**YOUR TASK:**
Work out how many lines of the material contain the string "kappa". Respond with the number only.

# # # #

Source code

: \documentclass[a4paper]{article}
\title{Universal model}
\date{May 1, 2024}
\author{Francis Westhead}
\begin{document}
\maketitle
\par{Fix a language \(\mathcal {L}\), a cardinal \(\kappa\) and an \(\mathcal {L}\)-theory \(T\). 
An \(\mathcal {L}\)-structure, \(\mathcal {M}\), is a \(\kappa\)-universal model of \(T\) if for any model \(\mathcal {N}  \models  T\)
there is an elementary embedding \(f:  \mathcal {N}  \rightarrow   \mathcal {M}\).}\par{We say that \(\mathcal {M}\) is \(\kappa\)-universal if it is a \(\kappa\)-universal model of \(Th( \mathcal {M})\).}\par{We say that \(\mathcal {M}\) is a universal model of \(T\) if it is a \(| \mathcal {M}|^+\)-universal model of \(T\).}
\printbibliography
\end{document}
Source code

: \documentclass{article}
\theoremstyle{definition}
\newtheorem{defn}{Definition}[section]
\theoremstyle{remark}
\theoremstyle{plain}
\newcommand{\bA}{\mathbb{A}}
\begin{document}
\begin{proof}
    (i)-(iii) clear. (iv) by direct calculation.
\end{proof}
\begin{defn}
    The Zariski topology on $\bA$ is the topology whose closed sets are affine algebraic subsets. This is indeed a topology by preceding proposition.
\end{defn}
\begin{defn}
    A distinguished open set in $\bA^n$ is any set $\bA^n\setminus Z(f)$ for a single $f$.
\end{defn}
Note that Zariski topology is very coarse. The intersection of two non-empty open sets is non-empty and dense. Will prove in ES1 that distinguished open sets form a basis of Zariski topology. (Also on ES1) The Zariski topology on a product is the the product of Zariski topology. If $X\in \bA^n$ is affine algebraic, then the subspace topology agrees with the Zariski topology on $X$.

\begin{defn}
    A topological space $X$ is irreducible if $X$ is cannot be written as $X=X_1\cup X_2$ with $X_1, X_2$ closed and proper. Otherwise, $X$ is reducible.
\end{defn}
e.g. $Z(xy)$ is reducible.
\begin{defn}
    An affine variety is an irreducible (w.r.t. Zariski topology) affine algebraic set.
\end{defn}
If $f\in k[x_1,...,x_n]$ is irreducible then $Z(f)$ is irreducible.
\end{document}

# # # #

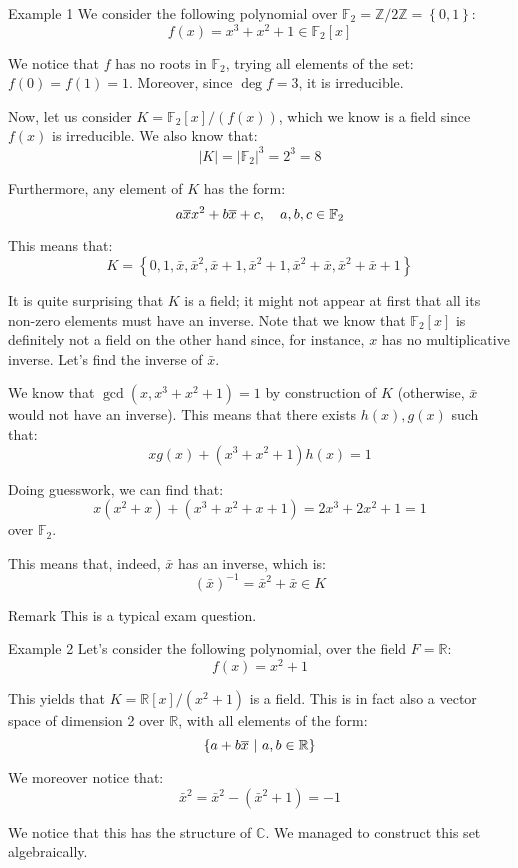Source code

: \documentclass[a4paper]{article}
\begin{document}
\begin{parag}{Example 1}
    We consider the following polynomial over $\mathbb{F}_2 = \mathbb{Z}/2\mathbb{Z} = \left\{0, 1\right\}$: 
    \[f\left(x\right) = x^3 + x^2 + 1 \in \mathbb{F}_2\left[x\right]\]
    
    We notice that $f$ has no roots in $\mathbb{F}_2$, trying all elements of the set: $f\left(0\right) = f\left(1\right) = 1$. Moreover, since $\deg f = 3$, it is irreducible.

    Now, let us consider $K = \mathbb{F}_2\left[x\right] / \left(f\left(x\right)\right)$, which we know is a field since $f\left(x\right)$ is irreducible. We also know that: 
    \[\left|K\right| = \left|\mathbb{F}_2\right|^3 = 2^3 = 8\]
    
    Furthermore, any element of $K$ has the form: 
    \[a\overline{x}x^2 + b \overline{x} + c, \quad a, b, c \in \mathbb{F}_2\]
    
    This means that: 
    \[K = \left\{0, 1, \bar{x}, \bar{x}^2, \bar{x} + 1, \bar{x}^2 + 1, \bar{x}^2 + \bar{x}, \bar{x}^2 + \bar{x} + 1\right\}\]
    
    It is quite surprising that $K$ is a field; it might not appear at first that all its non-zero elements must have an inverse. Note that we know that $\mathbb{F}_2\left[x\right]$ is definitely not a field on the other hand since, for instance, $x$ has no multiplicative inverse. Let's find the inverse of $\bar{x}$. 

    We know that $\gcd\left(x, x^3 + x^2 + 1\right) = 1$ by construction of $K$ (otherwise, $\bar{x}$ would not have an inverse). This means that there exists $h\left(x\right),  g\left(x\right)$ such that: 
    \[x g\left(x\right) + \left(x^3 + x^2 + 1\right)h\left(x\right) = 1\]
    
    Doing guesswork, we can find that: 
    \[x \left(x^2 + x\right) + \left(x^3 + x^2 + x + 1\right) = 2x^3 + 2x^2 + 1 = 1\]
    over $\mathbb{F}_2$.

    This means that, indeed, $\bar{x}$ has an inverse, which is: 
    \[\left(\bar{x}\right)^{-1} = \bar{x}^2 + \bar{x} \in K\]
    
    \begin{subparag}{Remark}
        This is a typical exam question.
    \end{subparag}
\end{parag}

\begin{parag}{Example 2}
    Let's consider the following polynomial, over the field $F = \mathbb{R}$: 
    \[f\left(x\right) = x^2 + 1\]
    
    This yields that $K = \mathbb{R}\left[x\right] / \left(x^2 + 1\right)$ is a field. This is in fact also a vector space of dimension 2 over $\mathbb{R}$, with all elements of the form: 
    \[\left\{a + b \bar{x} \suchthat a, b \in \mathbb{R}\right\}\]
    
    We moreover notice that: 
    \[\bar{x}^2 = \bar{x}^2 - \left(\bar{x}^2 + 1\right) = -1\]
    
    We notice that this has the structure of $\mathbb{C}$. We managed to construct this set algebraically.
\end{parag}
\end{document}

# # # #

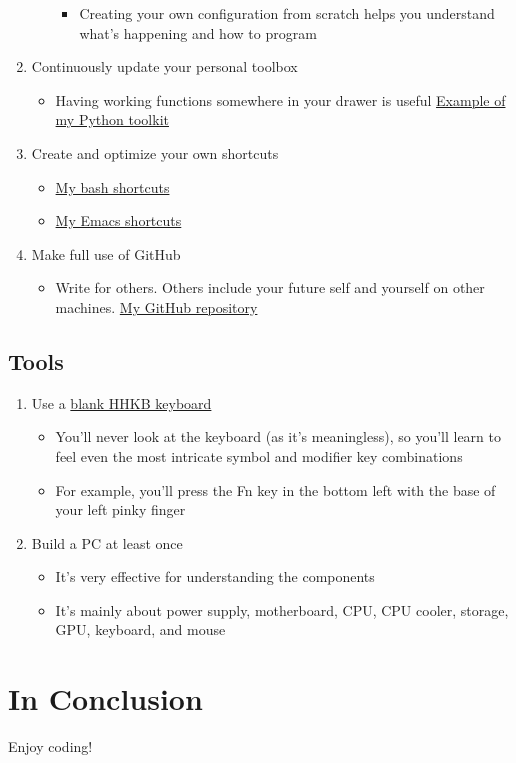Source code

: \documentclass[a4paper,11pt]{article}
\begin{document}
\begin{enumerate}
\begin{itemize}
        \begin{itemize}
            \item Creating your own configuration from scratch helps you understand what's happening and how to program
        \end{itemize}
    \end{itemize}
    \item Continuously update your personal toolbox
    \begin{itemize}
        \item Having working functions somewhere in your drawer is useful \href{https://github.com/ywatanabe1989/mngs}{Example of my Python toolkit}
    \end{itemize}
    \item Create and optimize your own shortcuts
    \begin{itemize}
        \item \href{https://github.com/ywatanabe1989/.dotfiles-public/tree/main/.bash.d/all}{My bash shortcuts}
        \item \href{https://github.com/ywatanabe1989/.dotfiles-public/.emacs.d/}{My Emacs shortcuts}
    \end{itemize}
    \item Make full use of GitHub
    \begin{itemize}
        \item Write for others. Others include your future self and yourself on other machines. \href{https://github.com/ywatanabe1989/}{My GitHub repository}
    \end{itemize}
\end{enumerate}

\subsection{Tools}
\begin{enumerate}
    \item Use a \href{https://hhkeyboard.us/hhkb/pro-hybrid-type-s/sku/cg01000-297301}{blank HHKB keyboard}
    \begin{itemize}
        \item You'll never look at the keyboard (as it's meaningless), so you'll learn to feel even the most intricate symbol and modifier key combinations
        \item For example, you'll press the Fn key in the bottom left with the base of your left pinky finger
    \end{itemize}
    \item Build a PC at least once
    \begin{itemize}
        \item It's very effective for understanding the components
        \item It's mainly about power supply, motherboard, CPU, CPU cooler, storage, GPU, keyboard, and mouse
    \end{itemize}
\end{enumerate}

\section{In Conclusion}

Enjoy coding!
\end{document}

# # # #

**EXERCISE OUTPUT:**
3